I am in awe. That's one of my bigger problems. I have all these lovely patterns and know which room they are in but to put my finger on one particular pattern requires a search that may take up to a week.


----------



## KNITTEN NANA (Apr 2, 2011)

My daughter said when I go she will bury me then come straight home and put all my patternbooks on Ebay. I bought a 1940 pattern book for $5.99 and saw the same one again on Ebay and she wanted $25.00. Maybe my daughter is right I have alot of books but she will have to wait awhile Im not going any time soon (I hope)


----------



## jollypolly (Apr 30, 2011)

I wonder if any of you love those half page pattern freebees they give in the yarn aisle in craft stores. I have to look at them and choose which I might make; then I do my serious bingeing for yarn etc. I really came there for.
I also leave crochet hooks and knitting needles in the tote bag with unfinished pieces so I buy another to use on my next project which seems wasteful but if i do not then I forget which I was using because I often do not use the hook/needle the pattern says to use. I tried writing the size down but misplace the notes. I never write on patterns, do not know why but it feels wrong like tairing out pages.


----------



## jennyb1 (Mar 31, 2011)

jollypolly said:


> I wonder if any of you love those half page pattern freebees they give in the yarn aisle in craft stores. I have to look at them and choose which I might make; then I do my serious bingeing for yarn etc. I really came there for.
> I also leave crochet hooks and knitting needles in the tote bag with unfinished pieces so I buy another to use on my next project which seems wasteful but if i do not then I forget which I was using because I often do not use the hook/needle the pattern says to use. I tried writing the size down but misplace the notes. I never write on patterns, do not know why but it feels wrong like tairing out pages.
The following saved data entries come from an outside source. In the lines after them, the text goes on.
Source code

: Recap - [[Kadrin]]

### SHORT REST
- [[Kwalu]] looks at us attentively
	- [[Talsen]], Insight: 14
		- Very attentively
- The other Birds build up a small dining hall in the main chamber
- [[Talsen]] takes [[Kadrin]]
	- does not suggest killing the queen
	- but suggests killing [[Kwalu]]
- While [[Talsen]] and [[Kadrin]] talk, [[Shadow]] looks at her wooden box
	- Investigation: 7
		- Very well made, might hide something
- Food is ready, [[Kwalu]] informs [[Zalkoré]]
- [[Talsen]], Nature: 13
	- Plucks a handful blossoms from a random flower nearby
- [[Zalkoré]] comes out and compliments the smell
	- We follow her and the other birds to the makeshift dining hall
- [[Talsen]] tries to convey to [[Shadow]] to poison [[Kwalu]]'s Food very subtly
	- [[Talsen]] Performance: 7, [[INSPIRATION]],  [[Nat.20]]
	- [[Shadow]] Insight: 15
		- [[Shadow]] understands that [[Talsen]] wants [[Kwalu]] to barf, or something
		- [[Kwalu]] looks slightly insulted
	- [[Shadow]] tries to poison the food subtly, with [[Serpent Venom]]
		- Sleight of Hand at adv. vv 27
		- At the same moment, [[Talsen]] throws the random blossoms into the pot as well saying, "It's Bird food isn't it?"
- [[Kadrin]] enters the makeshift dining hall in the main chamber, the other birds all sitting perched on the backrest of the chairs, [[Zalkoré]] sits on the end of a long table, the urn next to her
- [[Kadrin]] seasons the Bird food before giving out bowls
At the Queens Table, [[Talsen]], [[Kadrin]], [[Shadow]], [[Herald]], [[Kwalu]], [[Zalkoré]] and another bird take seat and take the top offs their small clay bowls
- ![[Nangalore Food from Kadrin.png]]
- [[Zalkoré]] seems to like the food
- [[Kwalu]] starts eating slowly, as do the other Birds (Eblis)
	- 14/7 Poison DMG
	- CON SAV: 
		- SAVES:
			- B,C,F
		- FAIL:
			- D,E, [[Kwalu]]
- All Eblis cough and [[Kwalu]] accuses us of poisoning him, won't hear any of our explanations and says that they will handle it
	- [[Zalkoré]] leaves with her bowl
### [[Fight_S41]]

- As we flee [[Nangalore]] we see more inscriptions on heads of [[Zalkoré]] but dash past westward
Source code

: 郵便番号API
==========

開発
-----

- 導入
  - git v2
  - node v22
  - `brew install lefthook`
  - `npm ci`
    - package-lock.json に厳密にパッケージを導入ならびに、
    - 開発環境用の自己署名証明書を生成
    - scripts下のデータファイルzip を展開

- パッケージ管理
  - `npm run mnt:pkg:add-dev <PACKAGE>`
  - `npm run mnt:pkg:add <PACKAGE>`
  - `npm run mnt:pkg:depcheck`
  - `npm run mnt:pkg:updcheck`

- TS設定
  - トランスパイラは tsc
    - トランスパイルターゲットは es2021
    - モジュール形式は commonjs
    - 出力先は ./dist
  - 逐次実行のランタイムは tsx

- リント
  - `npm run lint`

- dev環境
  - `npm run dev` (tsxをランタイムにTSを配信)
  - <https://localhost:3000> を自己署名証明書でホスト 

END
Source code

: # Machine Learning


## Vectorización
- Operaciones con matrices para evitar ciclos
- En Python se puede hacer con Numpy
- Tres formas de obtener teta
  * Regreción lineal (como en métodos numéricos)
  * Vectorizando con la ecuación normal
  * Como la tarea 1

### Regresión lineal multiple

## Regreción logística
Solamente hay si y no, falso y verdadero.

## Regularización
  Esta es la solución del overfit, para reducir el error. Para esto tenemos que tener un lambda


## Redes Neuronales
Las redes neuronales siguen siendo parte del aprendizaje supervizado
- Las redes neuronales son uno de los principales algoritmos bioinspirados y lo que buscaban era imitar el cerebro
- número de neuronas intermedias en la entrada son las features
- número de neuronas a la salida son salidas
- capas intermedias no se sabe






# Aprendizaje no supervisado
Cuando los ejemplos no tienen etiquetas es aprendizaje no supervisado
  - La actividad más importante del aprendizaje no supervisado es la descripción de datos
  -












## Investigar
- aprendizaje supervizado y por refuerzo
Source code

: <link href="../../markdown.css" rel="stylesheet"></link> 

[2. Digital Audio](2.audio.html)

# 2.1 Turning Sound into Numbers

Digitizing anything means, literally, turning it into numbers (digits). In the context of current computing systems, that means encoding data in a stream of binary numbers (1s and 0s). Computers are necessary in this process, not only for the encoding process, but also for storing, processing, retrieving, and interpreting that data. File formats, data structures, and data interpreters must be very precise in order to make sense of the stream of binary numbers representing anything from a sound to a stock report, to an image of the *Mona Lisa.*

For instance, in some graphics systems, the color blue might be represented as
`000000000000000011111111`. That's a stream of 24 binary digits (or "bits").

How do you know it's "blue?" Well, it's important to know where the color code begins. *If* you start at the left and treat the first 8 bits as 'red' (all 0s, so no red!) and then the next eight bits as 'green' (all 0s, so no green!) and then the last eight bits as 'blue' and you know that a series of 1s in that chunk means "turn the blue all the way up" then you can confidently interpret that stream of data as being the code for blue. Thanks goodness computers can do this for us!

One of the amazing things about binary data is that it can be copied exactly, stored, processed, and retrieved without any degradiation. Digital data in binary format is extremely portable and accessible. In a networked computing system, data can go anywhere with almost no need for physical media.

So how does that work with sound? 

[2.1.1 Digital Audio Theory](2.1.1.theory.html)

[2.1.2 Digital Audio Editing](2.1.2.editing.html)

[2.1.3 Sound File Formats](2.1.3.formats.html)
I used to collect all the pattern freebies because I was determined to try them one day. Now I only take the ones that I know how to do the various stitches for - not when I learn how to do a certain stitch. What if I never get around to learning how to do the stitch required!!!! Anyway, if I took all that was being offered, it might cause someone else to miss out. I would not like to be 'greedy' anyway, and probably won't live long enough to make every pattern I have in my 'stash' as it is. LOL

I grew up learning that it was wrong to write in or on books. Well, apart from writing a name on the inside front cover that is.

Love Jenny xxxx


----------



## Mungie (Mar 12, 2011)

jennyb1 said:


> jollypolly said:
> 
> 
> > I wonder if any of you love those half page pattern freebees they give in the yarn aisle in craft stores. I have to look at them and choose which I might make; then I do my serious bingeing for yarn etc. I really came there for.
> ...


Hi....Just a tip I use. If for some reason I have to write on a pattern I always use pencil and then I can erase it afterwards.


----------



## jennyb1 (Mar 31, 2011)

Mungie said:


> jennyb1 said:
> 
> 
> > jollypolly said:
> ...


Thankyou for the tip Mungie. Mostly I use pieces of paper, but it would be good to write info on the pattern for future reference if I use the same pattern again.

Love Jenny xxxx :thumbup:


----------



## FireballDave (Mar 18, 2011)

I'd be lost without _Post-It_ notes!


----------



## Gweniepooh (Jan 29, 2011)

I make a xerox copy of the pattern and write on that.



jennyb1 said:


> Mungie said:
> 
> 
> > jennyb1 said:
> ...


----------



## jennyb1 (Mar 31, 2011)

FireballDave said:


> I'd be lost without _Post-It_ notes!


I ran out of 'Post-It' notes ages ago and keep forgetting to buy them. I have been recyling used sheets of A4 paper which I have cut into halves and quarters. Any that have our personal details on them goes into a bin for me to shred, as I do not want them to get into the 'wrong hands'.

Love Jenny xxxx


----------



## jennyb1 (Mar 31, 2011)

Hi Settleg,

I have actually started to photocopy patterns I am using, if it is in a 'Pattern Book'. I then put the pattern on a clip board. If it is a pattern I have printed out I just put it in a plastic sleeve. 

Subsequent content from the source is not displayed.